Among the entries that follow, find the lines containing the string "Cook" and copy them.

(Entries taken from a collection)
☆ ☆ ☆ ☆

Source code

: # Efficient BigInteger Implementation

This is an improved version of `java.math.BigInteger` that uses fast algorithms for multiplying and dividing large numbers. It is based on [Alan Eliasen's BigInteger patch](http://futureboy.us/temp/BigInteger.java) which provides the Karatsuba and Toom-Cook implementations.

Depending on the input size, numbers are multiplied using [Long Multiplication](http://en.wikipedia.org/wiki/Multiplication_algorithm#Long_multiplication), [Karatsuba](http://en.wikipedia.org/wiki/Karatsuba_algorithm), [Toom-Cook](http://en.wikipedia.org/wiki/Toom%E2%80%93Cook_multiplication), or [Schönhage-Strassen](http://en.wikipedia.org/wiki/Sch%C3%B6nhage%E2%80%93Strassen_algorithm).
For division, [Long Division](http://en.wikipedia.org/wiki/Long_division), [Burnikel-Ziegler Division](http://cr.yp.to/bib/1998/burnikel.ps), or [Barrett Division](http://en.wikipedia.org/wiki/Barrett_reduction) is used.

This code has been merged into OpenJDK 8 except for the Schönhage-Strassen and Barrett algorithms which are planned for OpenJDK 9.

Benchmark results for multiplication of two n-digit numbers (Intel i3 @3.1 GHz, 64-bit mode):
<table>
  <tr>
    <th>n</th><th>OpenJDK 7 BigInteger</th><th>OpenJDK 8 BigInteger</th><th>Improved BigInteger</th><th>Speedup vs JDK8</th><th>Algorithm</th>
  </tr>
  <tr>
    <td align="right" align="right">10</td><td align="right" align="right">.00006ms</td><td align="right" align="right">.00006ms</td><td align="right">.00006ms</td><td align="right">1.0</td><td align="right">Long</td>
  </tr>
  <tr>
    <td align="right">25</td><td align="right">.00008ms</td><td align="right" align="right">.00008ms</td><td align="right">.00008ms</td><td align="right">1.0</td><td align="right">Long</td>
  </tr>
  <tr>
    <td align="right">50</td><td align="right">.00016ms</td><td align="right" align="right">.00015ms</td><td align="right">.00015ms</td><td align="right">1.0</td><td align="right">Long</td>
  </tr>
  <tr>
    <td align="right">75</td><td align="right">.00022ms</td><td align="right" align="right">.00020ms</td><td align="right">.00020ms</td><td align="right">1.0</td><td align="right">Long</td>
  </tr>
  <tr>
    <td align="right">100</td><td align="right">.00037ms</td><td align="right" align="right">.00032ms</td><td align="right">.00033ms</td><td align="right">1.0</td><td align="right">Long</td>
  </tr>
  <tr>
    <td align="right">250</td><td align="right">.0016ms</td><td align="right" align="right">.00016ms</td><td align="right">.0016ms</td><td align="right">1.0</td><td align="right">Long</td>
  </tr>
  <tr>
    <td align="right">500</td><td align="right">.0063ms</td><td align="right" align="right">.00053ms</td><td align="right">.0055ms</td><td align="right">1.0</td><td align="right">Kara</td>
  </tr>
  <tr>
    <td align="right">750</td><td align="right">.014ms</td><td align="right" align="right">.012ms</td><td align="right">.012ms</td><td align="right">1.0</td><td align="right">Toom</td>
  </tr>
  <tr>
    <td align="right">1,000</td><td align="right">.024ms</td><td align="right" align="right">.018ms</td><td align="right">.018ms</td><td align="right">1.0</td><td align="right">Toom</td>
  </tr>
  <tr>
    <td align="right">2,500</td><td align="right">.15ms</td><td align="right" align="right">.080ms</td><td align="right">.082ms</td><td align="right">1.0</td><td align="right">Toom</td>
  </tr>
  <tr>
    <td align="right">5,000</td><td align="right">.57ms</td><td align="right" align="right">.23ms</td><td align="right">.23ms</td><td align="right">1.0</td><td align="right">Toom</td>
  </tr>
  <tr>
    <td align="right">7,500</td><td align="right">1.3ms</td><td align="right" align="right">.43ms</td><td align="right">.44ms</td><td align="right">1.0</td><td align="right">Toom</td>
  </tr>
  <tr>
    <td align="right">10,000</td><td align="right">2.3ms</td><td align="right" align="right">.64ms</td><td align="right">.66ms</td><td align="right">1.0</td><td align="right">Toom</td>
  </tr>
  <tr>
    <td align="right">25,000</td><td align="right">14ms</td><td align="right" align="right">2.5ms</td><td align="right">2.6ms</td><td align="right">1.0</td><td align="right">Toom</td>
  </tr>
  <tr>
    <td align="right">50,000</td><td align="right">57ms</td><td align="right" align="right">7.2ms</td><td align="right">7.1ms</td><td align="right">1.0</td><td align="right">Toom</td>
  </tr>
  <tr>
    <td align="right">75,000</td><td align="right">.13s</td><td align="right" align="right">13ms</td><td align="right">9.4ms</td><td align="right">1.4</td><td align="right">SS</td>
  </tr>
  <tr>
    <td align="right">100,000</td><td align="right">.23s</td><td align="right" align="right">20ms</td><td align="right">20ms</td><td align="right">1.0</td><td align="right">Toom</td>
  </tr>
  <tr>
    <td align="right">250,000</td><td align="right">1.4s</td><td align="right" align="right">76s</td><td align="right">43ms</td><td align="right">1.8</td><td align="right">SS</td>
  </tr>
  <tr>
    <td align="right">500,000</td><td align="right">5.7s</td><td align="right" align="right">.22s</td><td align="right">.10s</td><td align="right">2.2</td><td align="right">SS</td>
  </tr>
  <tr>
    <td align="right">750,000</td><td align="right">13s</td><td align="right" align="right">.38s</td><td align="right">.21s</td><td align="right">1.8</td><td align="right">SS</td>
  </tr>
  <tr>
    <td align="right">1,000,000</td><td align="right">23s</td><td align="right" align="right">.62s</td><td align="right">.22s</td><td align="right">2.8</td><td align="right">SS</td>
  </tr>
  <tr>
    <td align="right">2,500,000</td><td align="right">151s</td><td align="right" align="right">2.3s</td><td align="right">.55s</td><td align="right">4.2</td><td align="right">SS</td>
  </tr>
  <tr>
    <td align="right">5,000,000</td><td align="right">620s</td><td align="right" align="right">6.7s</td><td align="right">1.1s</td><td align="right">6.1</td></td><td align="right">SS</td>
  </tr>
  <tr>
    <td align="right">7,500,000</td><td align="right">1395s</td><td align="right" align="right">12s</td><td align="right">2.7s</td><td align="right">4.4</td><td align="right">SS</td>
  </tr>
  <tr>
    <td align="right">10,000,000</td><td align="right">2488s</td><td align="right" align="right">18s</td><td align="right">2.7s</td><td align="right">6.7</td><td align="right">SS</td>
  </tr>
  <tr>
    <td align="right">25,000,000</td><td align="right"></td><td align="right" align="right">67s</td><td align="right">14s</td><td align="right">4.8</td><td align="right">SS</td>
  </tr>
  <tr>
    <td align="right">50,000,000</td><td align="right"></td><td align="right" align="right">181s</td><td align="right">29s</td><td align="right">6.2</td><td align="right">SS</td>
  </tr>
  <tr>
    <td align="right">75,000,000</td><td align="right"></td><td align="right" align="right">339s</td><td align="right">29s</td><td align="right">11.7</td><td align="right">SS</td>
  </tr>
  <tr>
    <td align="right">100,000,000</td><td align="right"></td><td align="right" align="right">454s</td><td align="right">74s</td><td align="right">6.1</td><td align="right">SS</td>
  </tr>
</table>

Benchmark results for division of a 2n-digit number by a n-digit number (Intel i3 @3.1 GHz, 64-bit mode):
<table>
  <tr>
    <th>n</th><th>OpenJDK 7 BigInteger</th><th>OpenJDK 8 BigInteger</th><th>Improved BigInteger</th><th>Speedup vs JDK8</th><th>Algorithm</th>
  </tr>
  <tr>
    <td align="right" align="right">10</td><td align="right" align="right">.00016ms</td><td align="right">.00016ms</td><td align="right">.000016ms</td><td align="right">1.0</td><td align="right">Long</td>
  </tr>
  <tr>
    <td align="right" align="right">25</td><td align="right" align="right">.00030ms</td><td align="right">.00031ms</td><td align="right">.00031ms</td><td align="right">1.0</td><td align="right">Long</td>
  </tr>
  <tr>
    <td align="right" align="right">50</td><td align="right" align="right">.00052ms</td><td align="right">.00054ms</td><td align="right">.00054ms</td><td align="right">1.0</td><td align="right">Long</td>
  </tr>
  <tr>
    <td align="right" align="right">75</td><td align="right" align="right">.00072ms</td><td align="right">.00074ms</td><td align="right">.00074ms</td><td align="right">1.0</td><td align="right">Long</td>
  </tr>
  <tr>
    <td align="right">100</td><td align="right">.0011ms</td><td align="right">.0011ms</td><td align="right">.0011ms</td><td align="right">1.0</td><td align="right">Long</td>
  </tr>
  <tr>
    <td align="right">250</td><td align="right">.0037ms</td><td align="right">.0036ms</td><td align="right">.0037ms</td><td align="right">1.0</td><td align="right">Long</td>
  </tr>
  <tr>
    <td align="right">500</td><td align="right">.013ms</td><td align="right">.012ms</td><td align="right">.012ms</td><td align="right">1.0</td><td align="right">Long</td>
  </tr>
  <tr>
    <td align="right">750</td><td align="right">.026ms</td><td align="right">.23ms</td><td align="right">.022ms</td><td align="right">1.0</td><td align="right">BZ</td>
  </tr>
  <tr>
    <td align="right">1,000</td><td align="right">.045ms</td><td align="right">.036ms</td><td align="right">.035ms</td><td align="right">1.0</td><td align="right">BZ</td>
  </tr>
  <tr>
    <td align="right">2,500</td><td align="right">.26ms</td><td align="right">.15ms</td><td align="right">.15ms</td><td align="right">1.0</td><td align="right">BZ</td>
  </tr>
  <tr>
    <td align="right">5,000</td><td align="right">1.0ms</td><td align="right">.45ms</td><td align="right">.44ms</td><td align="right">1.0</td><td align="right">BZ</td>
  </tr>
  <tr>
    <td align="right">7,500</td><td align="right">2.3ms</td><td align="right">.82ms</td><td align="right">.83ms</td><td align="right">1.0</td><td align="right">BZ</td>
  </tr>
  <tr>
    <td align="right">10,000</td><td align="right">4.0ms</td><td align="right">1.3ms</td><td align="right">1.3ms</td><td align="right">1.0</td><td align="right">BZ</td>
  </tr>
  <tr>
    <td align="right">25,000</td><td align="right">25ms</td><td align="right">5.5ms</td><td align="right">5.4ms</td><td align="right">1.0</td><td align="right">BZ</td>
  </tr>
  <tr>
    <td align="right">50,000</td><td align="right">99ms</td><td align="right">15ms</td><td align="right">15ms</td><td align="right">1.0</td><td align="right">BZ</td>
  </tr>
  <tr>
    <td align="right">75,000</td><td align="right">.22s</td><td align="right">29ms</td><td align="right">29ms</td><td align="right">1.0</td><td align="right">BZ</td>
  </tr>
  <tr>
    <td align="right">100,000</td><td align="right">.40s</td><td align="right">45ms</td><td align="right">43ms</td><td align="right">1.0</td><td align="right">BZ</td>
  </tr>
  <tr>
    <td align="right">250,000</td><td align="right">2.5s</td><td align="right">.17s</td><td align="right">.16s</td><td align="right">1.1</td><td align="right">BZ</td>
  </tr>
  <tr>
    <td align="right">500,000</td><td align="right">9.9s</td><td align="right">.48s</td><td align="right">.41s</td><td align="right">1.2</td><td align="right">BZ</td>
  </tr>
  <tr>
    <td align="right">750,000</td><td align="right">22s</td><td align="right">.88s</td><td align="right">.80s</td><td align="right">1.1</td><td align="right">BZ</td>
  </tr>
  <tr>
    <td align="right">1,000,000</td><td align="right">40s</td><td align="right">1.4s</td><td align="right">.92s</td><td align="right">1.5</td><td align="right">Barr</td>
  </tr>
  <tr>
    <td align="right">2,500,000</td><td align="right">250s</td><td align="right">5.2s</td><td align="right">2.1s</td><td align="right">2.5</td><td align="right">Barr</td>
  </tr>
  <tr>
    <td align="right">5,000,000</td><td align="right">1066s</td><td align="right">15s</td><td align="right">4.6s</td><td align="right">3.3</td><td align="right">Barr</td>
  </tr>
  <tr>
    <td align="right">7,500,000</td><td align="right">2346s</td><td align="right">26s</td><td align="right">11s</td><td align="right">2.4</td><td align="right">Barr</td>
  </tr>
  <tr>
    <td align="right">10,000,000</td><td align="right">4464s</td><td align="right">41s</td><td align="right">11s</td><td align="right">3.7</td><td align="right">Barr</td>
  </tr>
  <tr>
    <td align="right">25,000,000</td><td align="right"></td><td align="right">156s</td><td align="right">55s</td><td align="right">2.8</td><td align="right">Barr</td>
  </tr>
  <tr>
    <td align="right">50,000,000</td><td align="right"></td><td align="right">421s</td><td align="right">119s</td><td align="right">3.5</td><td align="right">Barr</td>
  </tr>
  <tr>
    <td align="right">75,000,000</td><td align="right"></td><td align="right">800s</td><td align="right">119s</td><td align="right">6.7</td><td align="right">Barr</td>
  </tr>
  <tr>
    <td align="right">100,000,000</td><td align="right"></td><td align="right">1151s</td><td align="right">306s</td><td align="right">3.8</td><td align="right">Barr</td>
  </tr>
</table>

☆ ☆ ☆ ☆

- **Task output**:
This is an improved version of `java.math.BigInteger` that uses fast algorithms for multiplying and dividing large numbers. It is based on [Alan Eliasen's BigInteger patch](http://futureboy.us/temp/BigInteger.java) which provides the Karatsuba and Toom-Cook implementations.
Depending on the input size, numbers are multiplied using [Long Multiplication](http://en.wikipedia.org/wiki/Multiplication_algorithm#Long_multiplication), [Karatsuba](http://en.wikipedia.org/wiki/Karatsuba_algorithm), [Toom-Cook](http://en.wikipedia.org/wiki/Toom%E2%80%93Cook_multiplication), or [Schönhage-Strassen](http://en.wikipedia.org/wiki/Sch%C3%B6nhage%E2%80%93Strassen_algorithm).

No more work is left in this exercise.